--- Instructions to follow ---
When you reproduce the listing, keep every word as it is and drop the pictures.

---------------

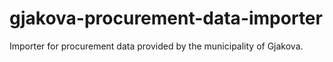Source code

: gjakova-procurement-data-importer
=================================

Importer for procurement data provided by the municipality of Gjakova.
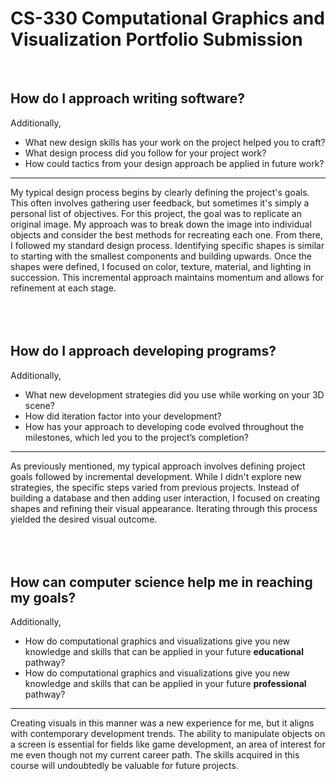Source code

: # CS-330 Computational Graphics and Visualization Portfolio Submission
<br/>

How do I approach writing software?
---
Additionally,<br> 
- What new design skills has your work on the project helped you to craft?
- What design process did you follow for your project work?
- How could tactics from your design approach be applied in future work?<br>
***
My typical design process begins by clearly defining the project's goals. This often involves gathering user feedback, but sometimes it's simply a personal list of objectives. For this project, the goal was to replicate an original image. My approach was to break down the image into individual objects and consider the best methods for recreating each one. From there, I followed my standard design process. Identifying specific shapes is similar to starting with the smallest components and building upwards. Once the shapes were defined, I focused on color, texture, material, and lighting in succession. This incremental approach maintains momentum and allows for refinement at each stage.
<br/>
<br/>
<br/>
<br/>

How do I approach developing programs?
---
Additionally,<br> 
- What new development strategies did you use while working on your 3D scene?
- How did iteration factor into your development?
- How has your approach to developing code evolved throughout the milestones, which led you to the project’s completion?<br>
***
As previously mentioned, my typical approach involves defining project goals followed by incremental development. While I didn't explore new strategies, the specific steps varied from previous projects. Instead of building a database and then adding user interaction, I focused on creating shapes and refining their visual appearance. Iterating through this process yielded the desired visual outcome.
<br/>
<br/>
<br/>
<br/>

How can computer science help me in reaching my goals?
---
Additionally,<br> 
- How do computational graphics and visualizations give you new knowledge and skills that can be applied in your future **educational** pathway?
- How do computational graphics and visualizations give you new knowledge and skills that can be applied in your future **professional** pathway?<br>
***
Creating visuals in this manner was a new experience for me, but it aligns with contemporary development trends. The ability to manipulate objects on a screen is essential for fields like game development, an area of interest for me even though not my current career path. The skills acquired in this course will undoubtedly be valuable for future projects.
<br/>
<br/>
<br/>
<br/>

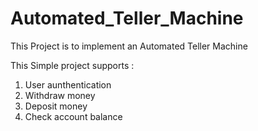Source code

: # Automated_Teller_Machine
This Project is to implement an Automated Teller Machine 

This Simple project supports :
 1. User aunthentication
 2. Withdraw money
 3. Deposit money
 4. Check account balance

---------------

--- Task solution ---
Source code

: gjakova-procurement-data-importer
=================================

Importer for procurement data provided by the municipality of Gjakova.
Source code

: # CS-330 Computational Graphics and Visualization Portfolio Submission
<br/>

How do I approach writing software?
---
Additionally,<br> 
- What new design skills has your work on the project helped you to craft?
- What design process did you follow for your project work?
- How could tactics from your design approach be applied in future work?<br>
***
My typical design process begins by clearly defining the project's goals. This often involves gathering user feedback, but sometimes it's simply a personal list of objectives. For this project, the goal was to replicate an original image. My approach was to break down the image into individual objects and consider the best methods for recreating each one. From there, I followed my standard design process. Identifying specific shapes is similar to starting with the smallest components and building upwards. Once the shapes were defined, I focused on color, texture, material, and lighting in succession. This incremental approach maintains momentum and allows for refinement at each stage.
<br/>
<br/>
<br/>
<br/>

How do I approach developing programs?
---
Additionally,<br> 
- What new development strategies did you use while working on your 3D scene?
- How did iteration factor into your development?
- How has your approach to developing code evolved throughout the milestones, which led you to the project’s completion?<br>
***
As previously mentioned, my typical approach involves defining project goals followed by incremental development. While I didn't explore new strategies, the specific steps varied from previous projects. Instead of building a database and then adding user interaction, I focused on creating shapes and refining their visual appearance. Iterating through this process yielded the desired visual outcome.
<br/>
<br/>
<br/>
<br/>

How can computer science help me in reaching my goals?
---
Additionally,<br> 
- How do computational graphics and visualizations give you new knowledge and skills that can be applied in your future **educational** pathway?
- How do computational graphics and visualizations give you new knowledge and skills that can be applied in your future **professional** pathway?<br>
***
Creating visuals in this manner was a new experience for me, but it aligns with contemporary development trends. The ability to manipulate objects on a screen is essential for fields like game development, an area of interest for me even though not my current career path. The skills acquired in this course will undoubtedly be valuable for future projects.
<br/>
<br/>
<br/>
<br/>

Source code

: # Automated_Teller_Machine
This Project is to implement an Automated Teller Machine 

This Simple project supports :
 1. User aunthentication
 2. Withdraw money
 3. Deposit money
 4. Check account balance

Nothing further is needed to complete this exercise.